**PROBLEM**
Only lines that contain the word "Intl" belong in the answer; copy them from the records below.

**Records from a data source**
[Start of Attachment]
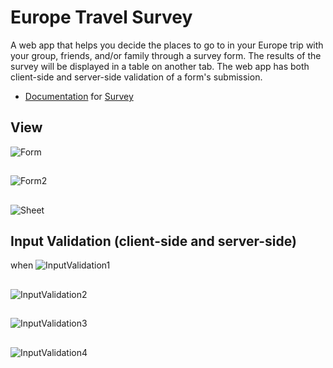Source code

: # Europe Travel Survey
A web app that helps you decide the places to go to in your Europe trip with your group, friends, and/or family through a survey form. The results of the survey will be displayed in a table on another tab. The web app has both client-side and server-side validation of a form's submission.


* [Documentation](https://docs.cs50.net/2019/x/psets/7/survey/survey.html) for [Survey](https://github.com/emilyd17/survey/tree/master/survey)

## View
![Form](https://github.com/emilyd17/survey/blob/master/survey/view/Form.jpg)

##
![Form2](https://github.com/emilyd17/survey/blob/master/survey/view/Form2.jpg)

##
![Sheet](https://github.com/emilyd17/survey/blob/master/survey/view/Sheet.jpg)

## Input Validation (client-side and server-side)
when
![InputValidation1](https://github.com/emilyd17/survey/blob/master/survey/view/InputValidation1.png)

##
![InputValidation2](https://github.com/emilyd17/survey/blob/master/survey/view/InputValidation2.png)

##
![InputValidation3](https://github.com/emilyd17/survey/blob/master/survey/view/InputValidation3.png)

##
![InputValidation4](https://github.com/emilyd17/survey/blob/master/survey/view/InputValidation4.png)

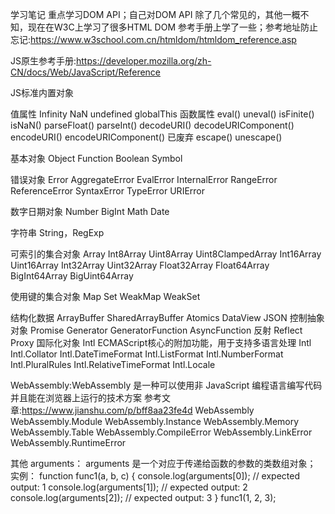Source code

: 学习笔记
重点学习DOM API；自己对DOM API 除了几个常见的，其他一概不知，现在在W3C上学习了很多HTML DOM 参考手册上学了一些；参考地址防止忘记:https://www.w3school.com.cn/htmldom/htmldom_reference.asp


JS原生参考手册:https://developer.mozilla.org/zh-CN/docs/Web/JavaScript/Reference

JS标准内置对象

值属性 Infinity NaN undefined globalThis
函数属性
eval()
uneval()
isFinite()
isNaN()
parseFloat()
parseInt()
decodeURI()
decodeURIComponent()
encodeURI()
encodeURIComponent()
    已废弃
        escape()
        unescape()

基本对象 Object Function Boolean Symbol

错误对象
Error
AggregateError
EvalError
InternalError
RangeError
ReferenceError
SyntaxError
TypeError
URIError

数字日期对象 Number BigInt Math Date

字符串 String，RegExp

可索引的集合对象
Array
Int8Array
Uint8Array
Uint8ClampedArray
Int16Array
Uint16Array
Int32Array
Uint32Array
Float32Array
Float64Array
BigInt64Array
BigUint64Array

使用键的集合对象 Map Set WeakMap WeakSet

结构化数据  ArrayBuffer SharedArrayBuffer Atomics DataView JSON
控制抽象对象 Promise Generator GeneratorFunction AsyncFunction
反射 Reflect Proxy
国际化对象 Intl ECMAScript核心的附加功能，用于支持多语言处理
Intl
Intl.Collator
Intl.DateTimeFormat
Intl.ListFormat
Intl.NumberFormat
Intl.PluralRules
Intl.RelativeTimeFormat
Intl.Locale

WebAssembly:WebAssembly 是一种可以使用非 JavaScript 编程语言编写代码并且能在浏览器上运行的技术方案
参考文章:https://www.jianshu.com/p/bff8aa23fe4d
WebAssembly
WebAssembly.Module
WebAssembly.Instance
WebAssembly.Memory
WebAssembly.Table
WebAssembly.CompileError
WebAssembly.LinkError
WebAssembly.RuntimeError

其他 arguments： arguments 是一个对应于传递给函数的参数的类数组对象；
实例：
function func1(a, b, c) {
  console.log(arguments[0]);  // expected output: 1
  console.log(arguments[1]);  // expected output: 2
  console.log(arguments[2]);  // expected output: 3
}
func1(1, 2, 3);

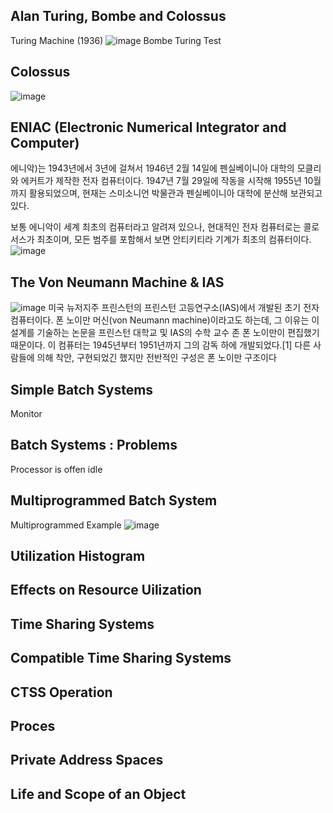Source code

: ## Alan Turing, Bombe and Colossus
Turing Machine (1936)
![image](https://github.com/rheejin92/Studing/assets/131955566/f38037a9-f04f-496a-9e1d-2d609289cde4)
Bombe
Turing Test

## Colossus
![image](https://github.com/rheejin92/Studing/assets/131955566/e3beaaf6-0f4f-4c51-946f-fac0ef3135fd)

## ENIAC (Electronic Numerical Integrator and Computer)
에니악)는 1943년에서 3년에 걸쳐서 1946년 2월 14일에 펜실베이니아 대학의 모클리와 에커트가 제작한 전자 컴퓨터이다. 1947년 7월 29일에 작동을 시작해 1955년 10월까지 활용되었으며, 현재는 스미소니언 박물관과 펜실베이니아 대학에 분산해 보관되고 있다.

보통 에니악이 세계 최초의 컴퓨터라고 알려져 있으나, 현대적인 전자 컴퓨터로는 콜로서스가 최초이며, 모든 범주를 포함해서 보면 안티키티라 기계가 최초의 컴퓨터이다.
![image](https://github.com/rheejin92/Studing/assets/131955566/037415b5-4a0f-4e31-9711-c4ea4c3d1b97)

## The Von Neumann Machine & IAS
![image](https://github.com/rheejin92/Studing/assets/131955566/03da63ff-5ba3-4137-9cf4-e6681c614267)
 미국 뉴저지주 프린스턴의 프린스턴 고등연구소(IAS)에서 개발된 초기 전자 컴퓨터이다. 폰 노이만 머신(von Neumann machine)이라고도 하는데, 그 이유는 이 설계를 기술하는 논문을 프린스턴 대학교 및 IAS의 수학 교수 존 폰 노이만이 편집했기 때문이다. 이 컴퓨터는 1945년부터 1951년까지 그의 감독 하에 개발되었다.[1] 다른 사람들에 의해 착안, 구현되었긴 했지만 전반적인 구성은 폰 노이만 구조이다

 ## Simple Batch Systems
 Monitor

 ## Batch Systems : Problems
 Processor is offen idle

 ## Multiprogrammed Batch System
  Multiprogrammed Example
  ![image](https://github.com/rheejin92/Studing/assets/131955566/27d1e7e5-2324-4130-9542-b168e248313c)

 ## Utilization Histogram

 ## Effects on Resource Uilization
 ## Time Sharing Systems
 ## Compatible Time Sharing Systems
 ## CTSS Operation
 ## Proces
 ## Private Address Spaces
 ## Life and Scope of an Object
 ##
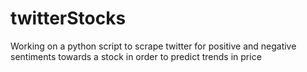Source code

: # twitterStocks
Working on a python script to scrape twitter for positive and negative sentiments towards a stock in order to predict trends in price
[End of Attachment]
**REPLY TO THE TASK**
国际化对象 Intl ECMAScript核心的附加功能，用于支持多语言处理
Intl
Intl.Collator
Intl.DateTimeFormat
Intl.ListFormat
Intl.NumberFormat
Intl.PluralRules
Intl.RelativeTimeFormat
Intl.Locale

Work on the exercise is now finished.